By offering solutions that bridge cognitive dissonance, instead of abandoning fruitful schemes, we can create paradigmatic breakthroughs. Therefore, dissonance in our personal lives (or in our social projects) should be seen not as a stumbling block, not as an occasion for choosing one side of the dissonance against the other, but as an occasion to recontextualize and bridge the dissonance. We might therefore welcome paradox, confusion, double binds, dualisms, and the clash of opposites when they arise in the course of our social alignments and common endeavors.
(6) Critics Identify Their Own Expertise
Any genuinely new activity cannot be fully planned in advance. The answers to many of its problems are found in the course of accomplishing the project itself.
In this discussion, I am barring the pusillanimous and anticipating sincerity. Some project planners see even their sincere critics as detractors and exclude them or try to answer them. A more constructive response would be to see them as potential contributors, speaking from their own areas of expertise and sometimes identifying important actions that need to be taken. The former group excludes critics. The latter group enlists them and reassigns them to bring their expertise to bear towards the solution of the problems they point to.
In the example of sending people to the moon, those who say that such-and-such a material won’t work probably are indicating knowledge of materials that will.
This principle reminds us to turn the negative to our advantage and harness the energy of those who can foresee the problems that stand in our way.
These are just some initial thoughts on the construction of largescale employment projects that might put our people back to work, create new society-wide projects that all can participate in, or address areas of the world’s unworkability.
I have in mind not some pharaoh’s use of slaves to build a monument and not some manipulation of the masses to serve a reigning social class. I have in mind ennobling cooperative endeavors in which all people of the world participate for the benefit of the whole of the planet.
Whether or not need and want continue, we shall have occasion in the future to address society-wide projects. I mean this discussion to begin our common discussion.
The most obvious areas of the world’s unworkability are those of famine, drought, poverty, homelessness, inequity, disease, and old age. Before anything else happens for our planetary society, I believe that we’ll need to apply ourselves to end these unworkable planetary conditions.

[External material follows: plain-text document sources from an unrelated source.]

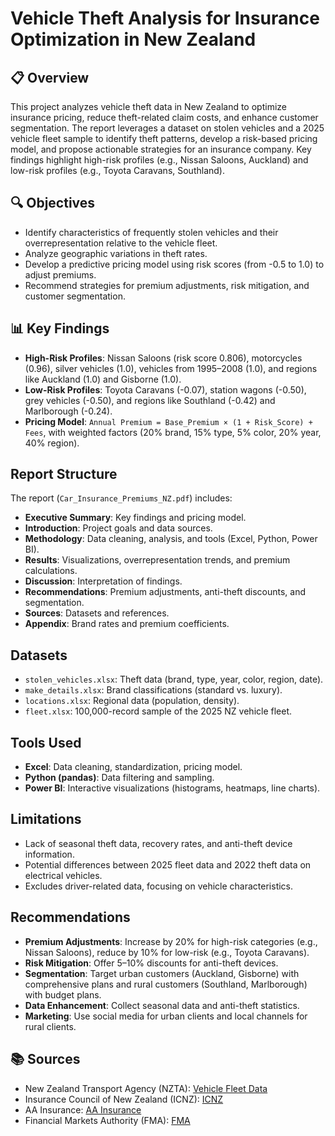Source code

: # Vehicle Theft Analysis for Insurance Optimization in New Zealand

## 📋 Overview

This project analyzes vehicle theft data in New Zealand to optimize insurance pricing, reduce theft-related claim costs, and enhance customer segmentation. The report leverages a dataset on stolen vehicles and a 2025 vehicle fleet sample to identify theft patterns, develop a risk-based pricing model, and propose actionable strategies for an insurance company. Key findings highlight high-risk profiles (e.g., Nissan Saloons, Auckland) and low-risk profiles (e.g., Toyota Caravans, Southland).

## 🔍 Objectives

- Identify characteristics of frequently stolen vehicles and their overrepresentation relative to the vehicle fleet.
- Analyze geographic variations in theft rates.
- Develop a predictive pricing model using risk scores (from -0.5 to 1.0) to adjust premiums.
- Recommend strategies for premium adjustments, risk mitigation, and customer segmentation.

## 📊 Key Findings

- **High-Risk Profiles**: Nissan Saloons (risk score 0.806), motorcycles (0.96), silver vehicles (1.0), vehicles from 1995–2008 (1.0), and regions like Auckland (1.0) and Gisborne (1.0).
- **Low-Risk Profiles**: Toyota Caravans (-0.07), station wagons (-0.50), grey vehicles (-0.50), and regions like Southland (-0.42) and Marlborough (-0.24).
- **Pricing Model**: `Annual Premium = Base_Premium × (1 + Risk_Score) + Fees`, with weighted factors (20% brand, 15% type, 5% color, 20% year, 40% region).

## Report Structure

The report (`Car_Insurance_Premiums_NZ.pdf`) includes:

- **Executive Summary**: Key findings and pricing model.
- **Introduction**: Project goals and data sources.
- **Methodology**: Data cleaning, analysis, and tools (Excel, Python, Power BI).
- **Results**: Visualizations, overrepresentation trends, and premium calculations.
- **Discussion**: Interpretation of findings.
- **Recommendations**: Premium adjustments, anti-theft discounts, and segmentation.
- **Sources**: Datasets and references.
- **Appendix**: Brand rates and premium coefficients.

## Datasets

- `stolen_vehicles.xlsx`: Theft data (brand, type, year, color, region, date).
- `make_details.xlsx`: Brand classifications (standard vs. luxury).
- `locations.xlsx`: Regional data (population, density).
- `fleet.xlsx`: 100,000-record sample of the 2025 NZ vehicle fleet.

## Tools Used

- **Excel**: Data cleaning, standardization, pricing model.
- **Python (pandas)**: Data filtering and sampling.
- **Power BI**: Interactive visualizations (histograms, heatmaps, line charts).

## Limitations

- Lack of seasonal theft data, recovery rates, and anti-theft device information.
- Potential differences between 2025 fleet data and 2022 theft data on electrical vehicles.
- Excludes driver-related data, focusing on vehicle characteristics.

## Recommendations

- **Premium Adjustments**: Increase by 20% for high-risk categories (e.g., Nissan Saloons), reduce by 10% for low-risk (e.g., Toyota Caravans).
- **Risk Mitigation**: Offer 5–10% discounts for anti-theft devices.
- **Segmentation**: Target urban customers (Auckland, Gisborne) with comprehensive plans and rural customers (Southland, Marlborough) with budget plans.
- **Data Enhancement**: Collect seasonal data and anti-theft statistics.
- **Marketing**: Use social media for urban clients and local channels for rural clients.

## 📚 Sources

- New Zealand Transport Agency (NZTA): [Vehicle Fleet Data](https://www.nzta.govt.nz/resources/new-zealand-motor-vehicle-register-statistics/)
- Insurance Council of New Zealand (ICNZ): [ICNZ](https://www.icnz.org.nz/)
- AA Insurance: [AA Insurance](https://www.aainsurance.co.nz/)
- Financial Markets Authority (FMA): [FMA](https://www.fma.govt.nz/)
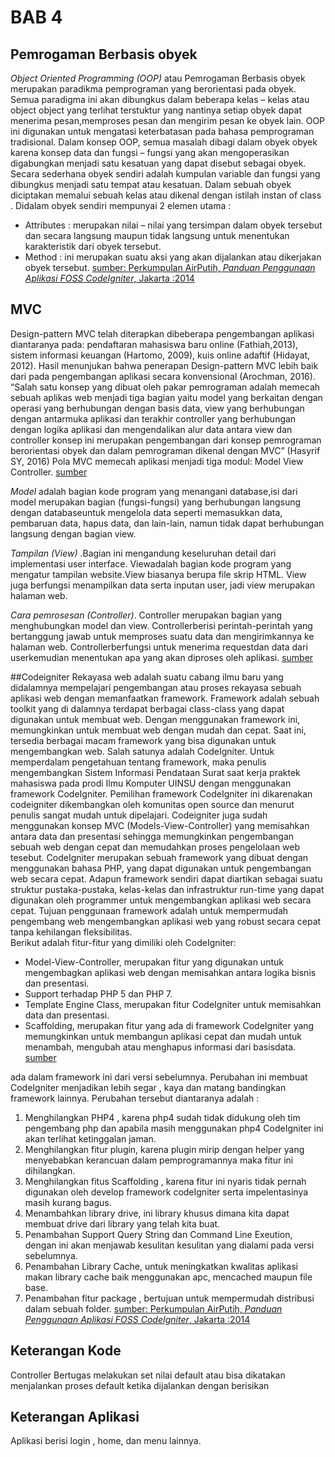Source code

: # BAB 4

## Pemrogaman Berbasis obyek
_Object Oriented Programming (OOP)_ atau Pemrogaman Berbasis  obyek merupakan paradikma pemprograman yang berorientasi pada obyek. Semua paradigma ini akan dibungkus dalam beberapa kelas – kelas atau object object yang terlihat terstuktur yang nantinya setiap obyek dapat menerima pesan,memproses pesan dan mengirim pesan ke obyek lain. OOP ini digunakan untuk mengatasi keterbatasan pada bahasa pemprograman tradisional. Dalam konsep OOP, semua masalah dibagi dalam obyek obyek karena konsep data dan fungsi – fungsi yang akan mengoperasikan digabungkan menjadi satu kesatuan yang dapat disebut sebagai obyek.
Secara sederhana obyek sendiri adalah kumpulan variable dan fungsi yang dibungkus menjadi satu tempat atau kesatuan. Dalam sebuah obyek diciptakan memalui sebuah kelas atau dikenal dengan istilah instan of class . Didalam obyek sendiri mempunyai 2 elemen utama :
* Attributes : merupakan nilai – nilai yang tersimpan dalam obyek tersebut dan secara langsung maupun tidak langsung untuk menentukan karakteristik dari obyek tersebut.
* Method : ini merupakan suatu aksi yang akan dijalankan atau dikerjakan obyek tersebut.
[sumber: Perkumpulan AirPutih, _Panduan Penggunaan Aplikasi FOSS CodeIgniter_, Jakarta :2014 ](http://www.airputih.or.id/file/file_ebook/bL29_Panduan_CodeIgniter.pdf)

## MVC
Design-pattern MVC telah diterapkan dibeberapa pengembangan aplikasi diantaranya pada: pendaftaran mahasiswa baru online (Fathiah,2013), sistem informasi keuangan (Hartomo, 2009), kuis online adaftif (Hidayat, 2012). Hasil menunjukan bahwa penerapan Design-pattern MVC lebih baik dari pada pengembangan aplikasi secara konvensional (Arochman, 2016). “Salah satu konsep yang dibuat oleh pakar pemrograman adalah memecah sebuah aplikas web menjadi tiga bagian yaitu model yang berkaitan dengan operasi yang berhubungan dengan basis data, view yang berhubungan dengan antarmuka aplikasi dan terakhir controller yang berhubungan dengan logika aplikasi dan mengendalikan alur data antara view dan controller konsep ini merupakan pengembangan dari konsep pemrograman berorientasi obyek dan dalam pemrograman dikenal dengan MVC” (Hasyrif SY, 2016) Pola MVC memecah aplikasi menjadi tiga modul: Model View Controller.
[sumber](http://jurnal.uinsu.ac.id/index.php/jistech/article/download/3908/1928)

_Model_ adalah   bagian   kode   program   yang menangani database,isi dari model merupakan bagian (fungsi-fungsi)     yang     berhubungan langsung   dengan databaseuntuk   mengelola data seperti memasukkan data, pembaruan data, hapus  data,  dan  lain-lain,  namun  tidak  dapat berhubungan langsung dengan bagian view.

_Tampilan (View)_ .Bagian   ini    mengandung keseluruhan    detail    dari    implementasi user interface.  Viewadalah  bagian  kode  program yang mengatur tampilan website.View biasanya berupa file  skrip  HTML. View juga  berfungsi menampilkan data  serta  inputan user, jadi view merupakan halaman web.

_Cara pemrosesan (Controller)_. Controller merupakan bagian yang menghubungkan model dan view.  Controllerberisi  perintah-perintah yang   bertanggung  jawab    untuk  memproses suatu  data  dan  mengirimkannya  ke  halaman web.   Controllerberfungsi   untuk   menerima requestdan     data     dari userkemudian menentukan   apa   yang   akan   diproses   oleh aplikasi.
[sumber](https://ejournal.bsi.ac.id/ejurnal/index.php/paradigma/article/view/5092/pdf)

##Codeigniter
Rekayasa web adalah suatu cabang ilmu baru yang didalamnya mempelajari pengembangan atau proses rekayasa sebuah aplikasi web dengan memanfaatkan framework. Framework adalah sebuah toolkit yang di dalamnya terdapat berbagai class-class yang dapat digunakan untuk membuat web. Dengan menggunakan framework ini, memungkinkan untuk membuat web dengan mudah dan cepat. Saat ini, tersedia berbagai macam framework yang bisa digunakan untuk mengembangkan web. Salah satunya adalah CodeIgniter. Untuk memperdalam pengetahuan tentang framework, maka penulis
mengembangkan Sistem Informasi Pendataan Surat saat kerja praktek mahasiswa pada prodi Ilmu Komputer UINSU dengan menggunakan framework CodeIgniter. Pemilihan framework CodeIgniter ini dikarenakan codeigniter dikembangkan oleh komunitas open source dan menurut penulis sangat mudah untuk dipelajari. Codeigniter juga sudah menggunakan konsep MVC (Models-View-Controller) yang memisahkan antara data dan presentasi sehingga memungkinkan pengembangan sebuah web dengan cepat dan memudahkan proses pengelolaan web tesebut. CodeIgniter merupakan sebuah framework yang
dibuat dengan menggunakan bahasa PHP, yang dapat digunakan untuk pengembangan web secara cepat. Adapun framework sendiri dapat diartikan sebagai suatu struktur pustaka-pustaka, kelas-kelas dan infrastruktur run-time yang dapat digunakan oleh programmer untuk mengembangkan aplikasi web secara cepat. Tujuan penggunaan framework adalah untuk mempermudah pengembang web mengembangkan aplikasi web yang robust secara cepat tanpa kehilangan fleksibilitas. 	
Berikut adalah fitur-fitur yang dimiliki oleh CodeIgniter:
* Model-View-Controller, merupakan fitur yang digunakan untuk mengembagkan aplikasi web dengan memisahkan antara logika bisnis dan presentasi.
* Support terhadap PHP 5 dan PHP 7.
* Template Engine Class, merupakan fitur CodeIgniter untuk memisahkan data dan presentasi.
* Scaffolding, merupakan fitur yang ada di framework CodeIgniter yang memungkinkan untuk membangun aplikasi cepat dan mudah untuk menambah, mengubah atau menghapus informasi dari basisdata. 
[sumber](https://media.neliti.com/media/publications/92627-ID-pemanfaatan-framework-codeigniter-dalam.pdf)

ada dalam framework ini dari versi sebelumnya. Perubahan ini membuat CodeIgniter
menjadikan lebih segar , kaya dan matang bandingkan framework lainnya. Perubahan
tersebut diantaranya adalah :
1. Menghilangkan PHP4 , karena php4 sudah tidak didukung oleh tim pengembang php dan apabila masih menggunakan php4 CodeIgniter ini akan terlihat ketinggalan jaman.
2. Menghilangkan fitur plugin, karena plugin mirip dengan helper yang menyebabkan kerancuan dalam pemprogramannya maka fitur ini dihilangkan.
3. Menghilangkan fitus Scaffolding , karena fitur ini nyaris tidak pernah digunakan oleh develop framework codeIgniter serta impelentasinya masih kurang bagus.
4. Menambahkan library drive, ini library khusus dimana kita dapat membuat drive dari library yang telah kita buat.
5. Penambahan Support Query String dan Command Line Exeution, dengan ini akan menjawab kesulitan kesulitan yang dialami pada versi sebelumnya.
6. Penambahan Library Cache, untuk meningkatkan kwalitas aplikasi makan library cache baik menggunakan apc, mencached maupun file base.
7. Penambahan fitur package , bertujuan untuk mempermudah distribusi dalam sebuah folder.
[sumber: Perkumpulan AirPutih, _Panduan Penggunaan Aplikasi FOSS CodeIgniter_, Jakarta :2014 ](http://www.airputih.or.id/file/file_ebook/bL29_Panduan_CodeIgniter.pdf)

## Keterangan Kode

Controller Bertugas melakukan set nilai default atau bisa dikatakan
menjalankan proses default ketika dijalankan dengan berisikan 

## Keterangan Aplikasi 
Aplikasi berisi login , home, dan menu lainnya.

We can do this by creating global value alignments to mobilize the population, win/win approaches that leave no one out of the solution, targettable deadlines that allow a project-wide coordination of efforts, bridging any stumbling blocks that arise, and enlisting our critics in the overall success of the operation.
I very well may have left many things out of consideration. If you see any, I welcome your contribution. This essay was not intended to end discussion, but to begin it.